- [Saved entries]
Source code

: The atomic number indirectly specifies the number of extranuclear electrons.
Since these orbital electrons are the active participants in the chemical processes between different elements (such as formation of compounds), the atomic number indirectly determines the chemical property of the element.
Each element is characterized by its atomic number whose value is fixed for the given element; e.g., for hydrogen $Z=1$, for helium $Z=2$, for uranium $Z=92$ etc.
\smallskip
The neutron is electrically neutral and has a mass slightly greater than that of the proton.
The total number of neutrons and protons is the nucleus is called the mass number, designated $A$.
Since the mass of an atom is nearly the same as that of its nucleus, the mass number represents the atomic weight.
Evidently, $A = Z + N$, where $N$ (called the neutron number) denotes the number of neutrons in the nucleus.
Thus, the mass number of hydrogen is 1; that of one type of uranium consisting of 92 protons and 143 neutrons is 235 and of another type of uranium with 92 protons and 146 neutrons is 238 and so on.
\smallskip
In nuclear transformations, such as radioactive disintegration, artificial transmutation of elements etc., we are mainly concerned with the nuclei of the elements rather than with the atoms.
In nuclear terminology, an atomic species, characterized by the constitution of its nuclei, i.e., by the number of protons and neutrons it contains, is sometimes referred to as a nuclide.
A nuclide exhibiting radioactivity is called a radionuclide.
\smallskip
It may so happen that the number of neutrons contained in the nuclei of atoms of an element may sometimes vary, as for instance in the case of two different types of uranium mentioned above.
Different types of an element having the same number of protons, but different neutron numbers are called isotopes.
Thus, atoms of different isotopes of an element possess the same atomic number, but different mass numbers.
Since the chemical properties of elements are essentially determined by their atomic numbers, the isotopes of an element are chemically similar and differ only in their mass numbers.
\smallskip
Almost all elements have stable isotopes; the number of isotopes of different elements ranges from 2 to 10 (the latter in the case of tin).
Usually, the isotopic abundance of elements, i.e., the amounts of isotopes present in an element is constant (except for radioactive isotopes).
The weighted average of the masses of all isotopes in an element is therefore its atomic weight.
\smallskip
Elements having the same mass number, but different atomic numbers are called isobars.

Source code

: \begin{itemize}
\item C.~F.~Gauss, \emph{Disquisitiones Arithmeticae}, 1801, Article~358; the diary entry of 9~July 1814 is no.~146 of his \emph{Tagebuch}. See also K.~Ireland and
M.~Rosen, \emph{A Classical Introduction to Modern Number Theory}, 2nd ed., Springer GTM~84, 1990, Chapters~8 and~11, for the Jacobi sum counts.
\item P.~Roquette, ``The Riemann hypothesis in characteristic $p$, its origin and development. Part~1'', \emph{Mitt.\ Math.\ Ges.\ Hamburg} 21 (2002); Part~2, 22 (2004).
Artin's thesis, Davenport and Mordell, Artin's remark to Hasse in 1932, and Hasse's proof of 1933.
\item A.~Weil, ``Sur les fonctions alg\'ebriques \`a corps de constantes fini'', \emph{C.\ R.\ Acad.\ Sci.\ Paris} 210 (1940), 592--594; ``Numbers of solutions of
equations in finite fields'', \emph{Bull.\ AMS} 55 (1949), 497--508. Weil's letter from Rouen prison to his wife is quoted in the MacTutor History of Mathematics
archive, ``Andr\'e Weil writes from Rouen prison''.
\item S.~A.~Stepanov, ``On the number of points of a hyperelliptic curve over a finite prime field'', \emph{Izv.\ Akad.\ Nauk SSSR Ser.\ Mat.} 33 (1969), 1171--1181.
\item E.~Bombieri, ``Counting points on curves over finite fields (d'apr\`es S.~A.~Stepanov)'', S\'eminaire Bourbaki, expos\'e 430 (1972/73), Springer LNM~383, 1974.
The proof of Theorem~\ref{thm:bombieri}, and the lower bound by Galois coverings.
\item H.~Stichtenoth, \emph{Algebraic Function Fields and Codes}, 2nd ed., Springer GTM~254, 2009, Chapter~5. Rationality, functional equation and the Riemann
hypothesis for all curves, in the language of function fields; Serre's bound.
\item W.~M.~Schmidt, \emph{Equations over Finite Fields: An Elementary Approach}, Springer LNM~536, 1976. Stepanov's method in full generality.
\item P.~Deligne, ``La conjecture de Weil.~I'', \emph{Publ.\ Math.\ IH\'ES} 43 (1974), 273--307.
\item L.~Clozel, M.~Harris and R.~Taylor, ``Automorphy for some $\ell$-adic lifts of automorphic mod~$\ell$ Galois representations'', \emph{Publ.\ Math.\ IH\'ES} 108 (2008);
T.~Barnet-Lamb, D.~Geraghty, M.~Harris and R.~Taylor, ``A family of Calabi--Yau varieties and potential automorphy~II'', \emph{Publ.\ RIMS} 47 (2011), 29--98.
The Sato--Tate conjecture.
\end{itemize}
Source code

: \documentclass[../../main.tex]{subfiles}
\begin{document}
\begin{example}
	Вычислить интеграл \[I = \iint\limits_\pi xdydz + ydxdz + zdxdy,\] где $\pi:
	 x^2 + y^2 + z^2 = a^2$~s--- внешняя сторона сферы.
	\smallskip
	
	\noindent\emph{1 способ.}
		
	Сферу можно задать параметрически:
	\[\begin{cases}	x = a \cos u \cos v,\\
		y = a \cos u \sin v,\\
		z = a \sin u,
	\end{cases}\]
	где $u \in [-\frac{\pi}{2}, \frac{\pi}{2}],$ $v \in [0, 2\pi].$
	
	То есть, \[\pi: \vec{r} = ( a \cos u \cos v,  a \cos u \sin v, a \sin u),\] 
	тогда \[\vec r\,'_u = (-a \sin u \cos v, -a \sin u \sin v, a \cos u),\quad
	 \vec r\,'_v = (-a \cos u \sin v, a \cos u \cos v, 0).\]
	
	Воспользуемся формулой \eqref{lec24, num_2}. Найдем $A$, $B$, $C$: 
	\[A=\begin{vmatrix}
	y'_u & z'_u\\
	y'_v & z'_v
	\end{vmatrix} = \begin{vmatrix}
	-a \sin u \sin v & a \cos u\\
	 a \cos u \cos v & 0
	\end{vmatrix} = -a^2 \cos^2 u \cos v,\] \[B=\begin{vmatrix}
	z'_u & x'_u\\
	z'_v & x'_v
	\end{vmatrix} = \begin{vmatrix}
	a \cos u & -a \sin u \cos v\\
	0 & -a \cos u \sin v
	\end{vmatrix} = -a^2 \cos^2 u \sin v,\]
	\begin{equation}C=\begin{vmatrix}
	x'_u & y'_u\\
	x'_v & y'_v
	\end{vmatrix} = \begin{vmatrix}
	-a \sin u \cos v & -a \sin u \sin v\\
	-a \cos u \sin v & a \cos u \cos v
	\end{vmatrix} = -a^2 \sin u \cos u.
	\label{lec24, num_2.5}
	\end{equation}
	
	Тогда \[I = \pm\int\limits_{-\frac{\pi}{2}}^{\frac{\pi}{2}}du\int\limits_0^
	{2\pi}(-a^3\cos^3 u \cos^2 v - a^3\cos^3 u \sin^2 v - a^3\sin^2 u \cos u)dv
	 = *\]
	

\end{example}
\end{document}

- [What you should do] Each line above that includes the word "sometimes" is to be copied.

- [Answer space]
In nuclear terminology, an atomic species, characterized by the constitution of its nuclei, i.e., by the number of protons and neutrons it contains, is sometimes referred to as a nuclide.
It may so happen that the number of neutrons contained in the nuclei of atoms of an element may sometimes vary, as for instance in the case of two different types of uranium mentioned above.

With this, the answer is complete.